Over the weekend, the Office of Campaign Finance released an audit detailing 34 checks written totaling $113,950 that were made out by Sutton and signed by him.

 In response, Sutton’s attorney, J. Wyndal Gordon, acknowledged to The Washington Post on Monday that his client had taken some of the money as salary under the direction and supervision of Brown.  But Gordon alleges that Brown requested that the payments to Sutton not be listed on campaign finance forms to inflate his cash on hand totals to scare away potential rivals.

 Asher Corson, a Brown spokesman, calls Gordon’s claim “totally false,” noting that it would be unusual for a local political strategist to collect a six-figure salary from a candidate.

But it would be also unusual that Sutton would have received no reported payment for his services.  In finance reports Brown filed for his 2012 campaign last year and earlier this year, Brown did not report any direct payments to Sutton. Only two weeks ago, after he went public with his fears that a “substantial” amount of money was missing from the campaign, did Brown amend his June 10 campaign reports to list $113,500 in “unexplained” expenditures to Sutton.

Gordon said the lack of initial disclosure to OCF backs up his assertion that Brown and Sutton had agreed that his salary be paid off the books.

“There is no way, especially with someone with his experience, that my client was” working for free, Gordon said. “He was the entire Michael Brown team. Where are the checks on the campaign finance report if it were not for Mr. Brown’s express instructions? ... It was not reported because Michael Brown told him.”

 In an interview, Corson said he could “not explain” why no payments to Sutton showed up on campaign finance reports until this month.
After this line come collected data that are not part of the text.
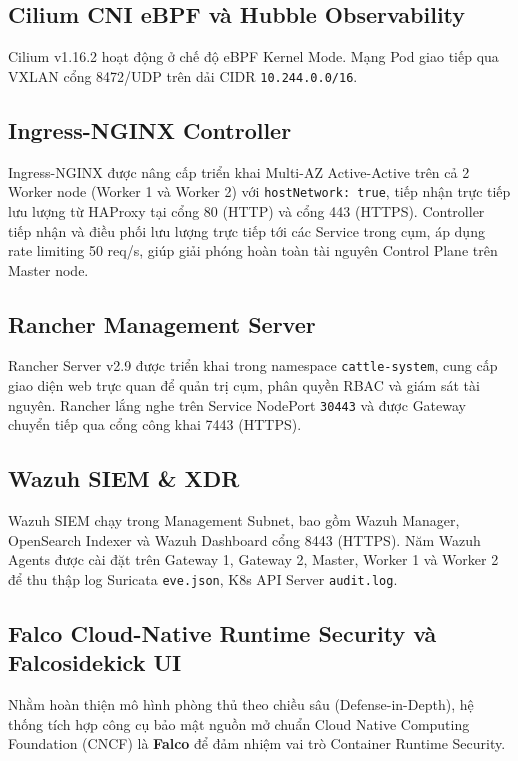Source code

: \subsection{Cilium CNI eBPF và Hubble Observability}
Cilium v1.16.2 hoạt động ở chế độ eBPF Kernel Mode. Mạng Pod giao tiếp qua VXLAN cổng 8472/UDP trên dải CIDR \texttt{10.244.0.0/16}.

\subsection{Ingress-NGINX Controller}
Ingress-NGINX được nâng cấp triển khai Multi-AZ Active-Active trên cả 2 Worker node (Worker 1 và Worker 2) với \texttt{hostNetwork: true}, tiếp nhận trực tiếp lưu lượng từ HAProxy tại cổng 80 (HTTP) và cổng 443 (HTTPS). Controller tiếp nhận và điều phối lưu lượng trực tiếp tới các Service trong cụm, áp dụng rate limiting 50 req/s, giúp giải phóng hoàn toàn tài nguyên Control Plane trên Master node.

\subsection{Rancher Management Server}
Rancher Server v2.9 được triển khai trong namespace \texttt{cattle-system}, cung cấp giao diện web trực quan để quản trị cụm, phân quyền RBAC và giám sát tài nguyên. Rancher lắng nghe trên Service NodePort \texttt{30443} và được Gateway chuyển tiếp qua cổng công khai 7443 (HTTPS).

\subsection{Wazuh SIEM \& XDR}
Wazuh SIEM chạy trong Management Subnet, bao gồm Wazuh Manager, OpenSearch Indexer và Wazuh Dashboard cổng 8443 (HTTPS). Năm Wazuh Agents được cài đặt trên Gateway 1, Gateway 2, Master, Worker 1 và Worker 2 để thu thập log Suricata \texttt{eve.json}, K8s API Server \texttt{audit.log}.

\subsection{Falco Cloud-Native Runtime Security và Falcosidekick UI}
Nhằm hoàn thiện mô hình phòng thủ theo chiều sâu (Defense-in-Depth), hệ thống tích hợp công cụ bảo mật nguồn mở chuẩn Cloud Native Computing Foundation (CNCF) là \textbf{Falco} để đảm nhiệm vai trò Container Runtime Security.

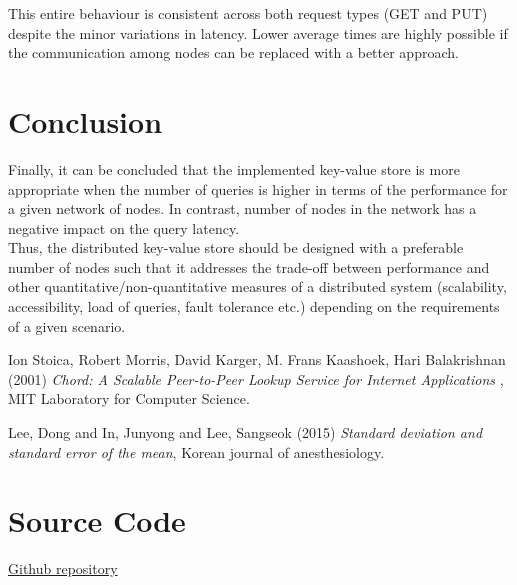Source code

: \documentclass[
    a4paper,
    twocolumn,
]{article}
\begin{document}
This entire behaviour is consistent across both request types (GET and PUT) despite the minor variations in latency. Lower average times are highly possible if the communication among nodes can be replaced with a better approach.

\section{Conclusion}

Finally, it can be concluded that the implemented key-value store is more appropriate when the number of queries is higher in terms of the performance for a given network of nodes. In contrast, number of nodes in the network has a negative impact on the query latency. \\ 

Thus, the distributed key-value store should be designed with a preferable number of nodes such that it addresses the trade-off between performance and other quantitative/non-quantitative measures of a distributed system (scalability, accessibility, load of queries, fault tolerance etc.) depending on the requirements of a given scenario.

\begin{thebibliography}{9}	
	Ion Stoica, Robert Morris, David Karger, M. Frans Kaashoek, Hari Balakrishnan (2001) \emph{Chord: A Scalable Peer-to-Peer Lookup Service for Internet Applications }, MIT Laboratory for Computer Science.
	
	Lee, Dong and In, Junyong and Lee, Sangseok (2015) \emph{Standard deviation and standard error of the mean}, Korean journal of anesthesiology.
\end{thebibliography}

\appendix
\section{Source Code}
\href{https://github.com/YasiruR/dht/tree/master}{Github repository}
\end{document}
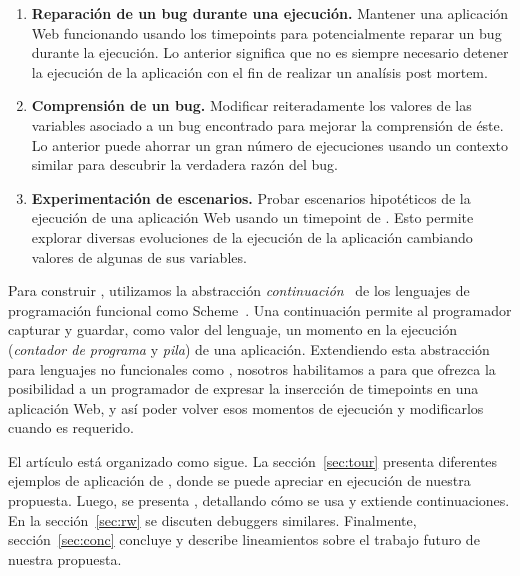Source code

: \documentclass[conference]{IEEEtran}
\begin{document}
\begin{enumerate}

	\item {\bf Reparaci\'on de un bug durante una ejecuci\'on.} Mantener una aplicaci\'on Web funcionando usando los timepoints para potencialmente reparar un bug durante la ejecuci\'on. Lo anterior significa que no es siempre necesario detener la ejecuci\'on de la aplicaci\'on con el fin de realizar un anal\'isis post mortem.  

	\smallskip
	
	\item {\bf Comprensi\'on de un bug.} Modificar reiteradamente los valores de las variables asociado a un bug encontrado para mejorar la comprensi\'on de \'este. Lo anterior puede ahorrar un gran n\'umero de ejecuciones usando un contexto similar para descubrir la verdadera raz\'on del bug.

	\smallskip

	\item {\bf Experimentaci\'on de escenarios.} Probar escenarios hipot\'eticos de la ejecuci\'on de una aplicaci\'on Web usando un timepoint de \deloreanjs. Esto permite explorar diversas evoluciones de la ejecuci\'on de la aplicaci\'on cambiando valores de algunas de sus variables.
   
\end{enumerate}


Para construir \deloreanjs, utilizamos la abstracci\'on {\em continuaci\'on}~\cite{fw84} de los lenguajes de programaci\'on funcional como Scheme~\cite{scheme48}. Una continuaci\'on permite al programador capturar y guardar, como valor del lenguaje, un momento en la ejecuci\'on ({\em contador de programa} y {\em pila}) de una aplicaci\'on. Extendiendo esta abstracci\'on para lenguajes no funcionales como \javascript, nosotros habilitamos a \deloreanjs para que ofrezca la posibilidad a un programador de expresar la insercci\'on de timepoints en una aplicaci\'on Web,  y as\'i poder volver esos momentos de ejecuci\'on y modificarlos cuando es requerido.   


El art\'iculo est\'a organizado como sigue. La secci\'on~\ref{sec:tour} presenta diferentes ejemplos de aplicaci\'on de \deloreanjs, donde se puede apreciar en ejecuci\'on de nuestra propuesta. Luego, se presenta \deloreanjs, detallando c\'omo se usa y extiende continuaciones. En la secci\'on~\ref{sec:rw} se discuten debuggers similares. Finalmente, secci\'on~\ref{sec:conc} concluye y describe lineamientos sobre el trabajo futuro de nuestra propuesta.      
\end{document}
“You are asking us to explain why [Sutton] chose to explain things as he did at the time” on campaign records, said Corson, noting that Sutton prepared the finance reports. “Frankly, you should be asking him that. He is the one who filed those reports.”

Corson added that Sutton never filed documents with the campaign that would warrant a salary.

“Our former treasurer never submitted a single invoice, therefore the payments he made to himself couldn’t possibly be legitimate,” Corson said.

But in several past campaigns, Sutton appeared to take in as much as $10,000 a month in consulting fees from clients, according to campaign finance records.

In 2008, Barry paid Sutton $47,369 in consulting records from March through October of that year for work done on his reelection campaign.

The same year, Brown paid Sutton $3,800 in September and October for consulting work leading up to the November election, records show. Brown’s 2008 campaign also paid Sutton $1,500 in March 2009.

A year before that campaign, when Brown unsuccessfully ran for the Ward 4 council seat, the Brown campaign paid Sutton $13,500 between January and May 2007, according to records.

While the past payments to Sutton do not appear to justify a six-figure salary in the current campaign, Gordon said his client and Brown had an “exclusivity” agreement that resulted in a higher level of payment than previous campaigns.  Among other responsibilities, including running the Brown campaign from Sutton’s home for much of the past year, Gordon said his client was tasked with helping Brown raise as much as $700,000.

Gordon declined to provide documentation of the agreement to The Washington Post, but said his client is cooperating with D.C. police and the U.S. attorney’s office.

“I am not disclosing anything until I see what (authorities) produce,” Gordon said. “When the time is right, I will produce records.”

Meanwhile, the investigation continues to fuel Brown’s opponents in the Nov. 6 election.

A.J. Cooper, one of seven at-large candidates in the race for two seats on the council, said Brown’s campaign finances are “indicative of his lack of qualification to be a council member.”

“If you can’t take care of your own money in your campaign account ... then how can you expect to be in charge of workforce development, economic development?” asked Cooper, an independent who works as a policy director at the D.C Campaign to Prevent Teen Pregnancy. “How can you be in charge of a $10.4 billion budget?”

Corson responded: “People care about their own lives, not Michael Brown’s life. ... His record of serving all residents in the community, business groups, workers, community groups, is strong.”